_Exercise goal_
Write the listing out again word for word, leaving each picture behind.

_Given entries_
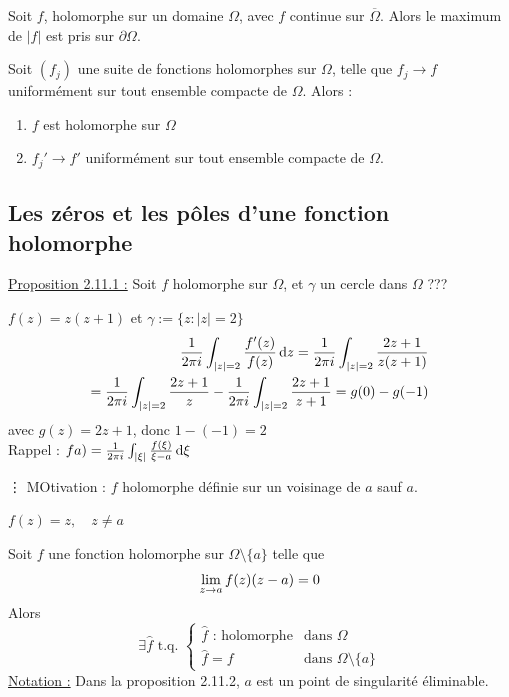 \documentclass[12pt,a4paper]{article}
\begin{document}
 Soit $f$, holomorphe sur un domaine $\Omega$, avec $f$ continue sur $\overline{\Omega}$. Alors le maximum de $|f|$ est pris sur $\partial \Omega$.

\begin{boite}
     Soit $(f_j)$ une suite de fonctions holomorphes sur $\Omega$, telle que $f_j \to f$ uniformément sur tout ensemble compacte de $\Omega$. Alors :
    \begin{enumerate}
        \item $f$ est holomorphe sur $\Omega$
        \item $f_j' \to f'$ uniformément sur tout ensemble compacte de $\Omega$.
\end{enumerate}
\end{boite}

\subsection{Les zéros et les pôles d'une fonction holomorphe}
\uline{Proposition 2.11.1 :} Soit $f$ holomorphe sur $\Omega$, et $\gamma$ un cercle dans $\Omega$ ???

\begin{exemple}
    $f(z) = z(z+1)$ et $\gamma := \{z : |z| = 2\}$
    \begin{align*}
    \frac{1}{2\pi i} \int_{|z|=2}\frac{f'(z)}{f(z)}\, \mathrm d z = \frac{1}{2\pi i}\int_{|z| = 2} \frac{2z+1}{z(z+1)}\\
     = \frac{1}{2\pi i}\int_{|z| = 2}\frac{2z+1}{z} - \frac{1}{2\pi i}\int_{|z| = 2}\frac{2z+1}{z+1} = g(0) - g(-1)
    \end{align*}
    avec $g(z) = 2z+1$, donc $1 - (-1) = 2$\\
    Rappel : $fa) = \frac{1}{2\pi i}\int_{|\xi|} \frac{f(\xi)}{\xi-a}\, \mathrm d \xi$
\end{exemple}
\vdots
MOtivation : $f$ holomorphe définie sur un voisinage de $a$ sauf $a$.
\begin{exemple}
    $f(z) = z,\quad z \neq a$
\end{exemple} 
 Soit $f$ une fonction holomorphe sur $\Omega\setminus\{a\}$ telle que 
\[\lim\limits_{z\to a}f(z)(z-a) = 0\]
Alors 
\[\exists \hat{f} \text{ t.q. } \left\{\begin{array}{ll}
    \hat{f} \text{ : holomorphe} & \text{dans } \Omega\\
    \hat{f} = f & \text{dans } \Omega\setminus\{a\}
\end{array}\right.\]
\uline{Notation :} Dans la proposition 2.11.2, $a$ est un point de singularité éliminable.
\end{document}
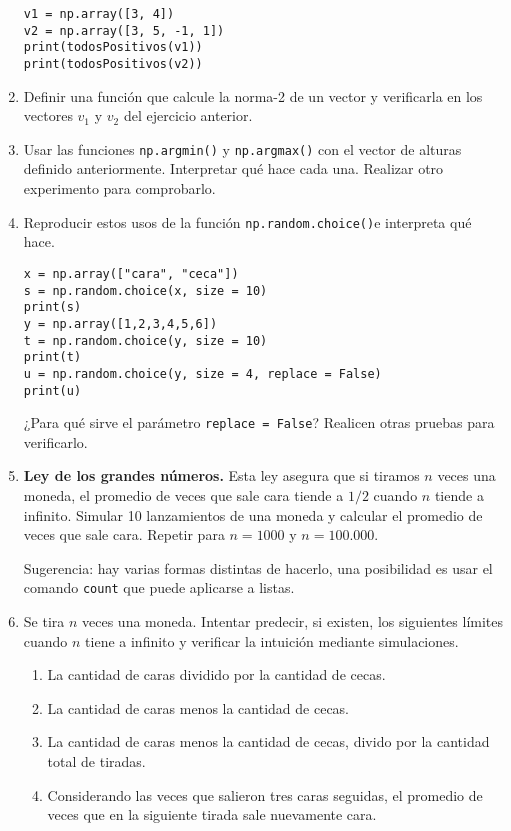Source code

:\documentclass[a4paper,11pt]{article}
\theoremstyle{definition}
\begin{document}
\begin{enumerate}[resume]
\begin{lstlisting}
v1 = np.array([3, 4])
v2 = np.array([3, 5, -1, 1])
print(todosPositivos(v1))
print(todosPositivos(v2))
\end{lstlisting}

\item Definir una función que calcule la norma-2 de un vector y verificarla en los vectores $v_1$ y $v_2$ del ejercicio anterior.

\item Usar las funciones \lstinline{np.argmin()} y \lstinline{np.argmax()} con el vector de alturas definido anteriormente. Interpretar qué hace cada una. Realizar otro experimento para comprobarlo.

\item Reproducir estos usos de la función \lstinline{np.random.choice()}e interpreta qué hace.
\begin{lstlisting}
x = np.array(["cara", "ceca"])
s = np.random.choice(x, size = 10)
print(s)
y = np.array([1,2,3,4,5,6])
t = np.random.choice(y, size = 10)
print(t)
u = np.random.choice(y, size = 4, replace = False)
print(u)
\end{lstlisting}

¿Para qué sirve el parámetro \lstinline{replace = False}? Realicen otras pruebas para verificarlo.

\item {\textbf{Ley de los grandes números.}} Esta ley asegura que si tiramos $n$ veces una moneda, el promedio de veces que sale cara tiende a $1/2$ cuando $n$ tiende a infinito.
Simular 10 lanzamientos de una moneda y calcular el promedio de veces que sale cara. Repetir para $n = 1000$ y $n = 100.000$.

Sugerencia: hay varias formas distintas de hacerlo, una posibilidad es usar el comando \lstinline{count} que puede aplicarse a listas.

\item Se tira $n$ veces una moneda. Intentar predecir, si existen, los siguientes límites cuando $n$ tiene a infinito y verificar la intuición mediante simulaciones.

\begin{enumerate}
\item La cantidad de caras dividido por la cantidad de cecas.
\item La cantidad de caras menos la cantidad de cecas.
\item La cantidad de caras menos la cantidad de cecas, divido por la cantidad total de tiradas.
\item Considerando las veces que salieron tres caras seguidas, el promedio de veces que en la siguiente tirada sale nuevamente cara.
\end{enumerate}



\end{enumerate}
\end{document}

_Reply_
 \documentclass[12pt,a4paper]{article}
\begin{document}
 Soit $f$, holomorphe sur un domaine $\Omega$, avec $f$ continue sur $\overline{\Omega}$. Alors le maximum de $|f|$ est pris sur $\partial \Omega$.

\begin{boite}
     Soit $(f_j)$ une suite de fonctions holomorphes sur $\Omega$, telle que $f_j \to f$ uniformément sur tout ensemble compacte de $\Omega$. Alors :
    \begin{enumerate}
        \item $f$ est holomorphe sur $\Omega$
        \item $f_j' \to f'$ uniformément sur tout ensemble compacte de $\Omega$.
\end{enumerate}
\end{boite}

\subsection{Les zéros et les pôles d'une fonction holomorphe}
\uline{Proposition 2.11.1 :} Soit $f$ holomorphe sur $\Omega$, et $\gamma$ un cercle dans $\Omega$ ???

\begin{exemple}
    $f(z) = z(z+1)$ et $\gamma := \{z : |z| = 2\}$
    \begin{align*}
    \frac{1}{2\pi i} \int_{|z|=2}\frac{f'(z)}{f(z)}\, \mathrm d z = \frac{1}{2\pi i}\int_{|z| = 2} \frac{2z+1}{z(z+1)}\\
     = \frac{1}{2\pi i}\int_{|z| = 2}\frac{2z+1}{z} - \frac{1}{2\pi i}\int_{|z| = 2}\frac{2z+1}{z+1} = g(0) - g(-1)
    \end{align*}
    avec $g(z) = 2z+1$, donc $1 - (-1) = 2$\\
    Rappel : $fa) = \frac{1}{2\pi i}\int_{|\xi|} \frac{f(\xi)}{\xi-a}\, \mathrm d \xi$
\end{exemple}
\vdots
MOtivation : $f$ holomorphe définie sur un voisinage de $a$ sauf $a$.
\begin{exemple}
    $f(z) = z,\quad z \neq a$
\end{exemple} 
 Soit $f$ une fonction holomorphe sur $\Omega\setminus\{a\}$ telle que 
\[\lim\limits_{z\to a}f(z)(z-a) = 0\]
Alors 
\[\exists \hat{f} \text{ t.q. } \left\{\begin{array}{ll}
    \hat{f} \text{ : holomorphe} & \text{dans } \Omega\\
    \hat{f} = f & \text{dans } \Omega\setminus\{a\}
\end{array}\right.\]
\uline{Notation :} Dans la proposition 2.11.2, $a$ est un point de singularité éliminable.
\end{document}
Source code

:\documentclass[a4paper,11pt]{article}
\theoremstyle{definition}
\begin{document}
\begin{enumerate}[resume]
\begin{lstlisting}
v1 = np.array([3, 4])
v2 = np.array([3, 5, -1, 1])
print(todosPositivos(v1))
print(todosPositivos(v2))
\end{lstlisting}

\item Definir una función que calcule la norma-2 de un vector y verificarla en los vectores $v_1$ y $v_2$ del ejercicio anterior.

\item Usar las funciones \lstinline{np.argmin()} y \lstinline{np.argmax()} con el vector de alturas definido anteriormente. Interpretar qué hace cada una. Realizar otro experimento para comprobarlo.

\item Reproducir estos usos de la función \lstinline{np.random.choice()}e interpreta qué hace.
\begin{lstlisting}
x = np.array(["cara", "ceca"])
s = np.random.choice(x, size = 10)
print(s)
y = np.array([1,2,3,4,5,6])
t = np.random.choice(y, size = 10)
print(t)
u = np.random.choice(y, size = 4, replace = False)
print(u)
\end{lstlisting}

¿Para qué sirve el parámetro \lstinline{replace = False}? Realicen otras pruebas para verificarlo.

\item {\textbf{Ley de los grandes números.}} Esta ley asegura que si tiramos $n$ veces una moneda, el promedio de veces que sale cara tiende a $1/2$ cuando $n$ tiende a infinito.
Simular 10 lanzamientos de una moneda y calcular el promedio de veces que sale cara. Repetir para $n = 1000$ y $n = 100.000$.

Sugerencia: hay varias formas distintas de hacerlo, una posibilidad es usar el comando \lstinline{count} que puede aplicarse a listas.

\item Se tira $n$ veces una moneda. Intentar predecir, si existen, los siguientes límites cuando $n$ tiene a infinito y verificar la intuición mediante simulaciones.

\begin{enumerate}
\item La cantidad de caras dividido por la cantidad de cecas.
\item La cantidad de caras menos la cantidad de cecas.
\item La cantidad de caras menos la cantidad de cecas, divido por la cantidad total de tiradas.
\item Considerando las veces que salieron tres caras seguidas, el promedio de veces que en la siguiente tirada sale nuevamente cara.
\end{enumerate}



\end{enumerate}
\end{document}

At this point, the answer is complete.